The Rim of the World communities Rutherford referenced consists of Cedarpines Park, Lake Gregory, Crestline, Lake Arrowhead, Blue Jay, Twin Peaks, Valley of Enchantment and Cedar Glen.
“Rim of the World [is] not incorporated, but is a distinct community of interest,” Rutherford said. “It is a distinct community of interest from Big Bear – the Big Bear area, which has incorporated and unincorporated – but they have distinct needs, as well. And I think people who live in the Rim who came out ten years ago and said they wanted to be in one district as the mountains, have come to understand the value of having two members on this board who represent rural mountain communities. I think there is a value to that. I would encourage my Fontana friends to also consider how much much more valuable it is to a community to have not only two votes on this board but two votes on SBCTA [the San Bernardino County Transportation Agency] and two votes on OmniTrans [the regional rapid transit agency] and two built-in friends of Fontana wherever you go. You get that in Map 3. You don’t get that in Map 2. Having been in both positions and having lived under a different version of these districts and lived under what ‘s basically Version 3 today, I think Version 3 gives the best voice to our rural and unincorporated residents.”
Supervisor Rowe, whose Third District is to subsume the Rim of the World communities from Rutherford’s Second District, at the November 16 meeting offered what she said was a “volley” to Rutherford’s statement.

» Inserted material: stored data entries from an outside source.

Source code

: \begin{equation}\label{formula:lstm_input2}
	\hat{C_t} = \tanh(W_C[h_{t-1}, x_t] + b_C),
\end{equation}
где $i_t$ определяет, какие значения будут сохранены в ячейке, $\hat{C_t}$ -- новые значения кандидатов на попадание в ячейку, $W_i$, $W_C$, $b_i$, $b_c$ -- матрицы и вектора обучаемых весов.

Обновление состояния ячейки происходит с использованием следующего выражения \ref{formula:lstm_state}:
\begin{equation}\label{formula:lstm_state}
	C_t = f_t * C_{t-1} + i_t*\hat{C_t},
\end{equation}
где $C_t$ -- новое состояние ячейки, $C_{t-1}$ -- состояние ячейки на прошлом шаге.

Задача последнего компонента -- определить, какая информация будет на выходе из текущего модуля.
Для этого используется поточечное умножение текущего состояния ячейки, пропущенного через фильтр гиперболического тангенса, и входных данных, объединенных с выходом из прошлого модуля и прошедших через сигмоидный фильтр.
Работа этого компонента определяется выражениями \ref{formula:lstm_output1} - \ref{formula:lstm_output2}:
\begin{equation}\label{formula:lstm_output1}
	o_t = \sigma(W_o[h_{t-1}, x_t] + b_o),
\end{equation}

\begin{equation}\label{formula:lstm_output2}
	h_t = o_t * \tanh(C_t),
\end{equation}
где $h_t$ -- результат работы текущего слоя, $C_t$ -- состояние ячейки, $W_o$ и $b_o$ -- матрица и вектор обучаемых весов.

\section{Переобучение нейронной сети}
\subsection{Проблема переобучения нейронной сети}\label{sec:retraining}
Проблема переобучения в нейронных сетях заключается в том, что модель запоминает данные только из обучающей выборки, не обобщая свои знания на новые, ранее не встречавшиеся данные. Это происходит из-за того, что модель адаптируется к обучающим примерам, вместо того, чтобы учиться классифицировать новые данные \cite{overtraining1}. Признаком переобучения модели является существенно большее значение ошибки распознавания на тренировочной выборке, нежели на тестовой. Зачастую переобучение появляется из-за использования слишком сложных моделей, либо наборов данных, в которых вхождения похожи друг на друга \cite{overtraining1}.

“In our redistricting commission meetings – all 16 that took place – we heard from our mountain residents that they wanted to be one, so based on that public testimony for this – and we did go through the redistricting process – if we were going to adopt Map 3, I’m not sure why we wouldn’t have just adopted Map 3 outright and why we went through the redistricting process to have the outside influence of not only the commissioners but our public. So, they did provide the two maps. The third map was added late, so I can make an argument for both sides, but our general public at those meetings came out and said they wanted one voice for the mountain. So, with that spirit in mind that, it would be Map 2.”
At both the December 7 and December 14 meetings, while Rutherford cast a vote in opposition to the adoption of Map 2 Version 2, she remained silent and did not give discourse to the grounds for her opposition.